Analyzing the new offer
against the proposal narrowly voted down June 8, the main point is pretty straightforward. This one substitutes a 5.9 percent pay cut for an 8.4 percent one in the earlier offer. However, it increases unpaid furlough days from five to eight. So the effective total lost pay is now 9 percent annually versus 10.3 percent in the old plan.
That is 1.3 percentage points better, which qualifies as an improvement, if a small one. Management will achieve its target of $10 million in 2009 savings with adjustments of vacation pay, health plan contributions and other arcane benefit and work rule details.

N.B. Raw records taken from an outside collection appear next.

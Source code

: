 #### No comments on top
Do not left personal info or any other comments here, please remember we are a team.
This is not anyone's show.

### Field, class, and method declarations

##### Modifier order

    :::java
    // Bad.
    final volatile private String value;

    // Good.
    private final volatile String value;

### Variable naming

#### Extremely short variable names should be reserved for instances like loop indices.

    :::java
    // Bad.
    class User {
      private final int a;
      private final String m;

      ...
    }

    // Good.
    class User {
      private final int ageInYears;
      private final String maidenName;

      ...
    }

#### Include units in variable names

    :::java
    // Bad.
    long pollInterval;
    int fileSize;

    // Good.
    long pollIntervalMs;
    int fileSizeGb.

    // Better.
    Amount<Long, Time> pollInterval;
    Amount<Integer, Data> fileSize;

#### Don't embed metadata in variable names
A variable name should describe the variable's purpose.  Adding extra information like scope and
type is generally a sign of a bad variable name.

There is a little kicker management added (and the Guild agreed to) that will help seal the deal. You will recall that after the first contract vote failed, management imposed a 23 percent wage cut, its “last offer,” thus getting all the desired $10 million savings through a hit to Guild paychecks. That hurt to the point of disrupting family finances for some affected employees.
If the new plan is ratified, Guild members will be offered “wage mitigation” – described as a lump sum payment making up some of the difference between the low wages of recent weeks and the milder pay cut going forward. In return, the Globe will make a smaller contribution to the Guild health plan.
So, difference two in the new proposal is to put less of the pain in the immediacy of pay cuts and more into deferred losses of softer benefits.
This proposal is endorsed by Guild leadership, which was officially neutral but seemed to be signaling a “no” vote the first time around. That and weariness with the protracted fight could make a difference, even absent the modest improvements in contract terms.
There may well be more of the same — including another round of buyout/layoffs at the Globe — if the ad slump stays as bad in the second half of 2009 as it has been in the first.